SOURCE INFORMATION:
# # # # #

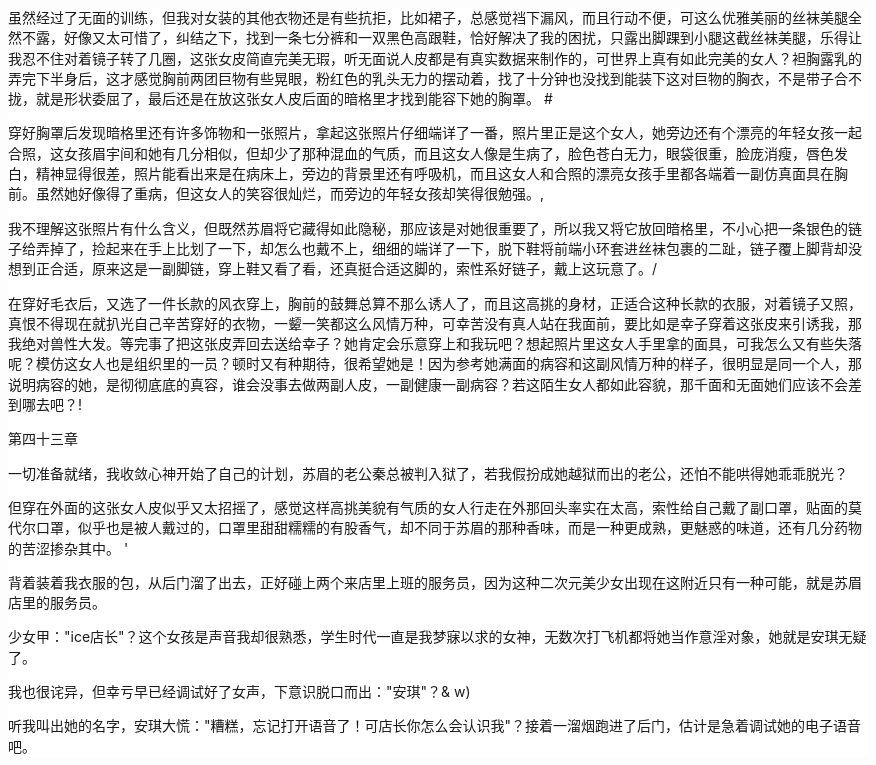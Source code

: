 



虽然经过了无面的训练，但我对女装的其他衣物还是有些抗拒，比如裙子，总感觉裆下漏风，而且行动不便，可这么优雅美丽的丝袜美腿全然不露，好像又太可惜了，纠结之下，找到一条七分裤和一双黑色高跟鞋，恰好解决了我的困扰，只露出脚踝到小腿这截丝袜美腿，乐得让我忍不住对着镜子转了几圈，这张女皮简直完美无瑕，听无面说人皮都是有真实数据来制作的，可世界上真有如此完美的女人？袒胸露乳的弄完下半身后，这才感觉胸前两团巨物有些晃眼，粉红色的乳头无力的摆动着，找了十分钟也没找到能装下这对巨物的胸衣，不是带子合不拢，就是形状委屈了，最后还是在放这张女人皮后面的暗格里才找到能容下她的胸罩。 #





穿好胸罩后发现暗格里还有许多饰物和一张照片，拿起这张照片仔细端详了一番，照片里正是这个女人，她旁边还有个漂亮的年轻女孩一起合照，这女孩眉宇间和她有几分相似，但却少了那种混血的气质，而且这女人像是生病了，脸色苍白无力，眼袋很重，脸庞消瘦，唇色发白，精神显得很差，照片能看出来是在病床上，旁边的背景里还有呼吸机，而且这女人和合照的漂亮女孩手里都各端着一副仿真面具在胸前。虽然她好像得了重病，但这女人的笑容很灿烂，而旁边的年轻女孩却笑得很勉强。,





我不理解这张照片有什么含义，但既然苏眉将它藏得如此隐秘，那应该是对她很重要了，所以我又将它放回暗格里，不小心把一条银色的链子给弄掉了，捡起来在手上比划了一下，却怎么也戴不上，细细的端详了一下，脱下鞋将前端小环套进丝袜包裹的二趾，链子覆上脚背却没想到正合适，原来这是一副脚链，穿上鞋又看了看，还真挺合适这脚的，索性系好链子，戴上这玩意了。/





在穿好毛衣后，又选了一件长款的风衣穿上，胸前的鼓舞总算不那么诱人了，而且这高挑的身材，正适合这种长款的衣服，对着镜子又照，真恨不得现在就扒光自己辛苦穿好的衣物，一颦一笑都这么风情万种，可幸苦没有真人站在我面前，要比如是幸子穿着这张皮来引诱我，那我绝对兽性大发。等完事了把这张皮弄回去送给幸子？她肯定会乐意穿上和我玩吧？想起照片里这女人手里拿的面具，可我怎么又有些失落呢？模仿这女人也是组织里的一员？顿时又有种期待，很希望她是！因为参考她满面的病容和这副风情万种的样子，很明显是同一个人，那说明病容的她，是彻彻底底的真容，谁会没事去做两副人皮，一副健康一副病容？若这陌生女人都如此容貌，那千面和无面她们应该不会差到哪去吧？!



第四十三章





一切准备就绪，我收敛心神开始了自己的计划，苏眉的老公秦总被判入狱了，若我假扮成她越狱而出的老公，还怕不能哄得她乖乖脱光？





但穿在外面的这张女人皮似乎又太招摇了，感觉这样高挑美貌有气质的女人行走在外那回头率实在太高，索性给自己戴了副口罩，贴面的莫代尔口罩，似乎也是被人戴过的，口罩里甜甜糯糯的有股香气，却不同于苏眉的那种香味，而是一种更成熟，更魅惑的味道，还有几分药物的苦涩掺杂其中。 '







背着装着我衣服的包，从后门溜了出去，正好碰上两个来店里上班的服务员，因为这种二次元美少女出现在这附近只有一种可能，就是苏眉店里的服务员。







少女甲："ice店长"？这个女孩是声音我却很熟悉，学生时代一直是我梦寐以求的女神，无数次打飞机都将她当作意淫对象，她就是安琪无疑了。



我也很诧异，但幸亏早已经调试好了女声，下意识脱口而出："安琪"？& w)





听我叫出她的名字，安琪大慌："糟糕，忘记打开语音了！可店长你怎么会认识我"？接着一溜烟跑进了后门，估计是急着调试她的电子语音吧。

# # # # #

DESCRIPTION OF THE TASK:
Only the lines above from the one with "虽然经过了无面的训练，但我对" up to and including the one with "穿好胸罩后发现暗格里还有许多" should be repeated, exactly as written.

RESPONSE BOX:
虽然经过了无面的训练，但我对女装的其他衣物还是有些抗拒，比如裙子，总感觉裆下漏风，而且行动不便，可这么优雅美丽的丝袜美腿全然不露，好像又太可惜了，纠结之下，找到一条七分裤和一双黑色高跟鞋，恰好解决了我的困扰，只露出脚踝到小腿这截丝袜美腿，乐得让我忍不住对着镜子转了几圈，这张女皮简直完美无瑕，听无面说人皮都是有真实数据来制作的，可世界上真有如此完美的女人？袒胸露乳的弄完下半身后，这才感觉胸前两团巨物有些晃眼，粉红色的乳头无力的摆动着，找了十分钟也没找到能装下这对巨物的胸衣，不是带子合不拢，就是形状委屈了，最后还是在放这张女人皮后面的暗格里才找到能容下她的胸罩。 #





穿好胸罩后发现暗格里还有许多饰物和一张照片，拿起这张照片仔细端详了一番，照片里正是这个女人，她旁边还有个漂亮的年轻女孩一起合照，这女孩眉宇间和她有几分相似，但却少了那种混血的气质，而且这女人像是生病了，脸色苍白无力，眼袋很重，脸庞消瘦，唇色发白，精神显得很差，照片能看出来是在病床上，旁边的背景里还有呼吸机，而且这女人和合照的漂亮女孩手里都各端着一副仿真面具在胸前。虽然她好像得了重病，但这女人的笑容很灿烂，而旁边的年轻女孩却笑得很勉强。,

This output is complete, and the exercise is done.